Goodbye 2015. I fucking hated you and you were the worst year of my life.

2015 was filled with loss – not just our angel babies but also family members and friendships. It was a year of immense heartbreak.

There were issues, challenges and changes at work and the latter half of the year saw the constant worry of layoffs.

There were situations with our families in various forms that tested the relationships and while some have survived, others have not.

Our circle of friends has struggled too – with layoffs, family issues, illness and more. Consequently, we have struggled with how to be there for them when we are barely managing to look after ourselves.

Our vacations, Christmas and New Year’s were all tainted by “what should have been” or by the miscarriages happened days before we left.

We both hit rock bottom.  It took different forms but for me, 2015 broke me.  It beat me down and 2015 has changed me.  I feel as though I no longer have the mental strength or resilience to manage anymore.  I received a kind note from a former colleague who was sorry to hear of our recent challenges through reading our blog.  He said “You’re a light to all those who know you…a spark plug of energy, and it is infectious.”  I laughed out loud.  I barely remember that version of myself and I doubt anyone would say that now.  How sad.

Please don’t be one of those people that comment and say “be thankful for what you have” or “there had to be some good things that happened” or “at least you have your health/job/insert something you think I should be grateful for”.  You didn’t live my life and I didn’t live yours.  Of course there are people out there who are suffering and who have it “worse” than I do.  My hubby and I chose to deal with that by giving very generously to the organizations that help those people and we have made a point of doing so this year.

But their problems don’t make my problems go away and it doesn’t change the fact I still hate 2015.  It was a terrible year.

Tomorrow will bring a new year, a new day and some new revelations and resolutions.

Until then, 2015 you can kiss my ass good-bye.

How to “Get Over” a Miscarriage

This post was inspired by a co-worker who doesn’t know that I know about their miscarriage.  I didn’t know how or what to say to them.  So in a perfect world it would have been something like this…

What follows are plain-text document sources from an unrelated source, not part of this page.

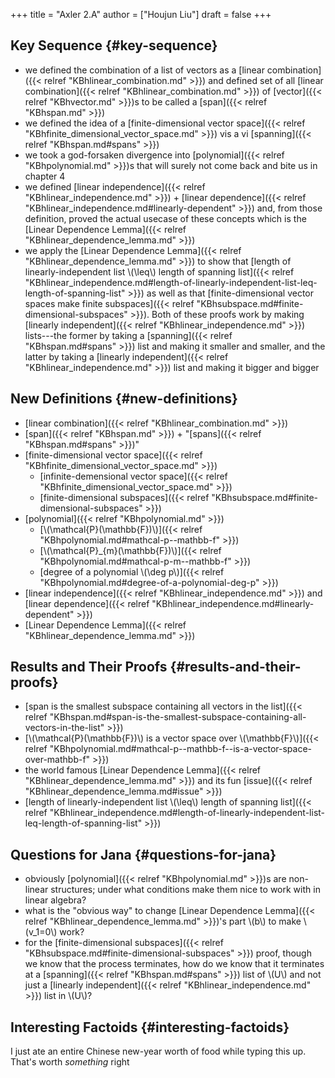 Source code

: +++
title = "Axler 2.A"
author = ["Houjun Liu"]
draft = false
+++

## Key Sequence {#key-sequence}

-   we defined the combination of a list of vectors as a [linear combination]({{< relref "KBhlinear_combination.md" >}}) and defined set of all [linear combination]({{< relref "KBhlinear_combination.md" >}}) of [vector]({{< relref "KBhvector.md" >}})s to be called a [span]({{< relref "KBhspan.md" >}})
-   we defined the idea of a [finite-dimensional vector space]({{< relref "KBhfinite_dimensional_vector_space.md" >}}) vis a vi [spanning]({{< relref "KBhspan.md#spans" >}})
-   we took a god-forsaken divergence into [polynomial]({{< relref "KBhpolynomial.md" >}})s that will surely not come back and bite us in chapter 4
-   we defined [linear independence]({{< relref "KBhlinear_independence.md" >}}) + [linear dependence]({{< relref "KBhlinear_independence.md#linearly-dependent" >}}) and, from those definition, proved the actual usecase of these concepts which is the [Linear Dependence Lemma]({{< relref "KBhlinear_dependence_lemma.md" >}})
-   we apply the [Linear Dependence Lemma]({{< relref "KBhlinear_dependence_lemma.md" >}}) to show that [length of linearly-independent list \\(\leq\\) length of spanning list]({{< relref "KBhlinear_independence.md#length-of-linearly-independent-list-leq-length-of-spanning-list" >}}) as well as that [finite-dimensional vector spaces make finite subspaces]({{< relref "KBhsubspace.md#finite-dimensional-subspaces" >}}). Both of these proofs work by making [linearly independent]({{< relref "KBhlinear_independence.md" >}}) lists---the former by taking a [spanning]({{< relref "KBhspan.md#spans" >}}) list and making it smaller and smaller, and the latter by taking a [linearly independent]({{< relref "KBhlinear_independence.md" >}}) list and making it bigger and bigger


## New Definitions {#new-definitions}

-   [linear combination]({{< relref "KBhlinear_combination.md" >}})
-   [span]({{< relref "KBhspan.md" >}}) + "[spans]({{< relref "KBhspan.md#spans" >}})"
-   [finite-dimensional vector space]({{< relref "KBhfinite_dimensional_vector_space.md" >}})
    -   [infinite-demensional vector space]({{< relref "KBhfinite_dimensional_vector_space.md" >}})
    -   [finite-dimensional subspaces]({{< relref "KBhsubspace.md#finite-dimensional-subspaces" >}})
-   [polynomial]({{< relref "KBhpolynomial.md" >}})
    -   [\\(\mathcal{P}(\mathbb{F})\\)]({{< relref "KBhpolynomial.md#mathcal-p--mathbb-f" >}})
    -   [\\(\mathcal{P}\_{m}(\mathbb{F})\\)]({{< relref "KBhpolynomial.md#mathcal-p-m--mathbb-f" >}})
    -   [degree of a polynomial \\(\deg p\\)]({{< relref "KBhpolynomial.md#degree-of-a-polynomial-deg-p" >}})
-   [linear independence]({{< relref "KBhlinear_independence.md" >}}) and [linear dependence]({{< relref "KBhlinear_independence.md#linearly-dependent" >}})
-   [Linear Dependence Lemma]({{< relref "KBhlinear_dependence_lemma.md" >}})


## Results and Their Proofs {#results-and-their-proofs}

-   [span is the smallest subspace containing all vectors in the list]({{< relref "KBhspan.md#span-is-the-smallest-subspace-containing-all-vectors-in-the-list" >}})
-   [\\(\mathcal{P}(\mathbb{F})\\) is a vector space over \\(\mathbb{F}\\)]({{< relref "KBhpolynomial.md#mathcal-p--mathbb-f--is-a-vector-space-over-mathbb-f" >}})
-   the world famous [Linear Dependence Lemma]({{< relref "KBhlinear_dependence_lemma.md" >}}) and its fun [issue]({{< relref "KBhlinear_dependence_lemma.md#issue" >}})
-   [length of linearly-independent list \\(\leq\\) length of spanning list]({{< relref "KBhlinear_independence.md#length-of-linearly-independent-list-leq-length-of-spanning-list" >}})


## Questions for Jana {#questions-for-jana}

-   obviously [polynomial]({{< relref "KBhpolynomial.md" >}})s are non-linear structures; under what conditions make them nice to work with in linear algebra?
-   what is the "obvious way" to change [Linear Dependence Lemma]({{< relref "KBhlinear_dependence_lemma.md" >}})'s part \\(b\\) to make \\(v\_1=0\\) work?
-   for the [finite-dimensional subspaces]({{< relref "KBhsubspace.md#finite-dimensional-subspaces" >}}) proof, though we know that the process terminates, how do we know that it terminates at a [spanning]({{< relref "KBhspan.md#spans" >}}) list of \\(U\\) and not just a [linearly independent]({{< relref "KBhlinear_independence.md" >}}) list in \\(U\\)?


## Interesting Factoids {#interesting-factoids}

I just ate an entire Chinese new-year worth of food while typing this up. That's worth _something_ right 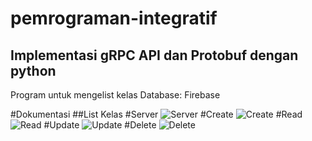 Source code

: # pemrograman-integratif
## Implementasi gRPC API dan Protobuf dengan python
Program untuk mengelist kelas
Database: Firebase

#Dokumentasi
##List Kelas
#Server
![Server](https://i.ibb.co/YtNsMW0/server.jpg)
#Create
![Create](https://i.ibb.co/v4YrpGB/add.jpg)
#Read
![Read](https://i.ibb.co/vYYV74Z/list.jpg)
#Update
![Update](https://i.ibb.co/KqBGHPt/edit.jpg)
#Delete
![Delete](https://i.ibb.co/9q5qSLQ/remove.jpg)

You will never “get over” your miscarriage.  Why the title then? Because after our first loss that’s what I googled in a vain attempt to find to something on the internet that would help ease the pain and bring some comfort.  But no, you will never “get over it”. You will never forget the loss of your unborn child(ren) and that’s ok.  They are always in your heart and always with you.  Over time, it will become easier.  There will still be days where it hits you like a smack in the face. You will read something, see something or remember a date (due dates, anniversaries of the loss) and it will hit you hard.  Those days will never go away, you will just get better at dealing with them.

So what does help? My ideas and thoughts are below, feel free to add yours to the list.

Be sad.  Allow yourself the time to grieve and the time to be sad.  Know that you and your partner will handle grief differently so allow yourselves time to grieve alone and at each other’s own pace.  Cry.  Just let yourself cry.  And after the initial shock and sadness, make sure you find some time to be sad together.  Wallow in the misery together for a bit.  It helps to know the other person is hurting too.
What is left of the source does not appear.